My rating: 2 of 5 stars



Well. That wasn't good.

The biggest problem with Crossed is that it's extremely dull. The greatest strength of the first book, Matched, was the Society the characters lived in. This book takes the characters out of Society and puts them in a canyon, where they wander back and forth to no clear purpose.

If the characters were particularly vibrant or intriguing, this might still work. But as it turns out, when separated from the interesting concepts of their world, the characters are dull and generic. Also, half of the chapters are from the perspective of the female lead, and half from that of the male lead, but the voice they're written in is identical. I could only tell who was narrating from the headers and context clues.

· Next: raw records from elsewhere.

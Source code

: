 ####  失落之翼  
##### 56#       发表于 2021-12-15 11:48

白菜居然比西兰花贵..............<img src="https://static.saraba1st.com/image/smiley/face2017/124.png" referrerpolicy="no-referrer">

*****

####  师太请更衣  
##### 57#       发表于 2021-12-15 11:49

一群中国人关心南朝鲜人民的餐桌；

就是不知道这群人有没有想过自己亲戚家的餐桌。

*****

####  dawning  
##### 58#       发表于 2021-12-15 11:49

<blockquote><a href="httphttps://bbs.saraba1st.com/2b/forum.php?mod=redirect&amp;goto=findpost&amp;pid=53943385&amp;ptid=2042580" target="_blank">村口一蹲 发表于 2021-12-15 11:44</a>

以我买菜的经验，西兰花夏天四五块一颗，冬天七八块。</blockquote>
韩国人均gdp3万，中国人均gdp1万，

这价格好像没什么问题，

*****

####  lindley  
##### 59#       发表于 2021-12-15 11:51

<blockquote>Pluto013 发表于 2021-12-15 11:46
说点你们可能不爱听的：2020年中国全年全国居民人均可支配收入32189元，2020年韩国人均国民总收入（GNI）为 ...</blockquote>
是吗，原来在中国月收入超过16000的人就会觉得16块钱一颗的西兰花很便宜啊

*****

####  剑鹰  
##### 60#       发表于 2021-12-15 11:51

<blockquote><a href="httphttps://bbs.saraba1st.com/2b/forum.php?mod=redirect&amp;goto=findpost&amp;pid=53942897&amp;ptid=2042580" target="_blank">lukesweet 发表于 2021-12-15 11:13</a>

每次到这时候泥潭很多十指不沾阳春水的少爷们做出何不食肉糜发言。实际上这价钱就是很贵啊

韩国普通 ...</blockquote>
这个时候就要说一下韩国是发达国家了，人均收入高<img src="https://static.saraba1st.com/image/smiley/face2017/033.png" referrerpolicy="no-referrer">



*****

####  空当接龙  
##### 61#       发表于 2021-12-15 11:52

Say what you will about Stephenie Meyer (and heaven knows I have), but the chapters written from Jacob's perspective sound like a different person. (Oh, and either I had stopped paying attention, or the little interpersonal dramas made no sense. "You know that story you told about your mother and also it happened in a book or something? Well, I have deduced it was really about YOU!" Seriously, does anybody know what that was about?)

I liked the first one, and I still intend to read the third one when it comes out. The optimistic interpretation of how bad this one was is that Condie only had enough material for two books, but decided she needed to stretch the gap between points A and B because her publisher wanted a trilogy. The pessimistic interpretation is that once she ran out of plot to crib from The Giver, she was out of ideas. I'm hoping it's the first option, but we'll find out.